### YOUR OBJECTIVE
If a line in the entries below includes "inverse", show that line.

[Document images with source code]
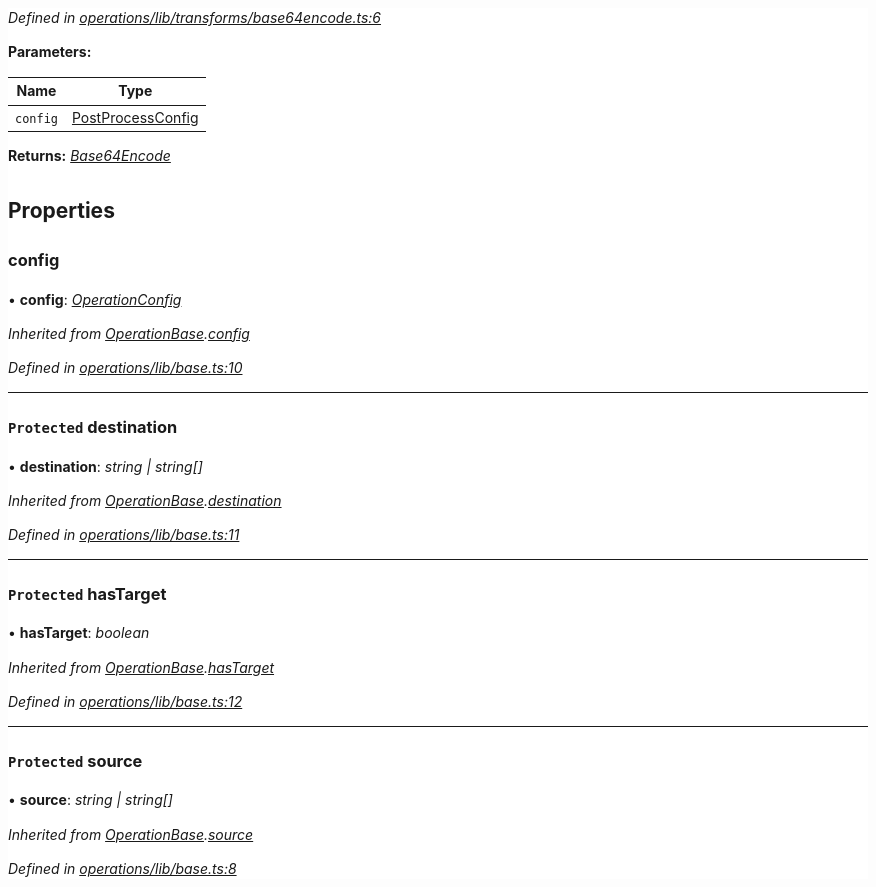 *Defined in [operations/lib/transforms/base64encode.ts:6](https://github.com/terascope/teraslice/blob/0ae31df4/packages/ts-transforms/src/operations/lib/transforms/base64encode.ts#L6)*

**Parameters:**

Name | Type |
------ | ------ |
`config` | [PostProcessConfig](../interfaces/postprocessconfig.md) |

**Returns:** *[Base64Encode](base64encode.md)*

## Properties

###  config

• **config**: *[OperationConfig](../overview.md#operationconfig)*

*Inherited from [OperationBase](operationbase.md).[config](operationbase.md#config)*

*Defined in [operations/lib/base.ts:10](https://github.com/terascope/teraslice/blob/0ae31df4/packages/ts-transforms/src/operations/lib/base.ts#L10)*

___

### `Protected` destination

• **destination**: *string | string[]*

*Inherited from [OperationBase](operationbase.md).[destination](operationbase.md#protected-destination)*

*Defined in [operations/lib/base.ts:11](https://github.com/terascope/teraslice/blob/0ae31df4/packages/ts-transforms/src/operations/lib/base.ts#L11)*

___

### `Protected` hasTarget

• **hasTarget**: *boolean*

*Inherited from [OperationBase](operationbase.md).[hasTarget](operationbase.md#protected-hastarget)*

*Defined in [operations/lib/base.ts:12](https://github.com/terascope/teraslice/blob/0ae31df4/packages/ts-transforms/src/operations/lib/base.ts#L12)*

___

### `Protected` source

• **source**: *string | string[]*

*Inherited from [OperationBase](operationbase.md).[source](operationbase.md#protected-source)*

*Defined in [operations/lib/base.ts:8](https://github.com/terascope/teraslice/blob/0ae31df4/packages/ts-transforms/src/operations/lib/base.ts#L8)*
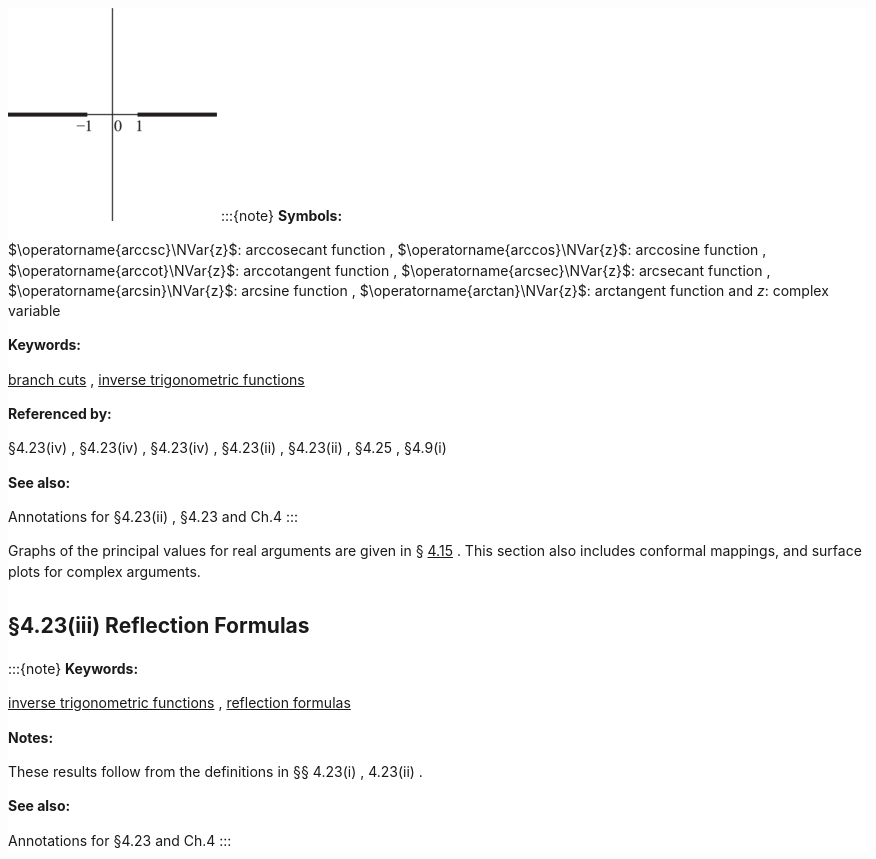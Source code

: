 <a id="F1"></a>

![Figure 4.23.1: $z$ -plane. Branch cuts for the inverse trigonometric functions.](../html/4/23/F1a.png)
:::{note}
**Symbols:**

$\operatorname{arccsc}\NVar{z}$: arccosecant function , $\operatorname{arccos}\NVar{z}$: arccosine function , $\operatorname{arccot}\NVar{z}$: arccotangent function , $\operatorname{arcsec}\NVar{z}$: arcsecant function , $\operatorname{arcsin}\NVar{z}$: arcsine function , $\operatorname{arctan}\NVar{z}$: arctangent function and $z$: complex variable

**Keywords:**

[branch cuts](http://dlmf.nist.gov/search/search?q=branch%20cuts) , [inverse trigonometric functions](http://dlmf.nist.gov/search/search?q=inverse%20trigonometric%20functions)

**Referenced by:**

§4.23(iv) , §4.23(iv) , §4.23(iv) , §4.23(ii) , §4.23(ii) , §4.25 , §4.9(i)

**See also:**

Annotations for §4.23(ii) , §4.23 and Ch.4
:::

Graphs of the principal values for real arguments are given in § [4.15](./4.15.md "§4.15 Graphics ‣ Trigonometric Functions ‣ Chapter 4 Elementary Functions") . This section also includes conformal mappings, and surface plots for complex arguments.


## §4.23(iii) Reflection Formulas

:::{note}
**Keywords:**

[inverse trigonometric functions](http://dlmf.nist.gov/search/search?q=inverse%20trigonometric%20functions) , [reflection formulas](http://dlmf.nist.gov/search/search?q=reflection%20formulas)

**Notes:**

These results follow from the definitions in §§ 4.23(i) , 4.23(ii) .

**See also:**

Annotations for §4.23 and Ch.4
:::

### TASK OUTPUT
![Figure 4.23.1: $z$ -plane. Branch cuts for the inverse trigonometric functions.](../html/4/23/F1a.png)
[branch cuts](http://dlmf.nist.gov/search/search?q=branch%20cuts) , [inverse trigonometric functions](http://dlmf.nist.gov/search/search?q=inverse%20trigonometric%20functions)
[inverse trigonometric functions](http://dlmf.nist.gov/search/search?q=inverse%20trigonometric%20functions) , [reflection formulas](http://dlmf.nist.gov/search/search?q=reflection%20formulas)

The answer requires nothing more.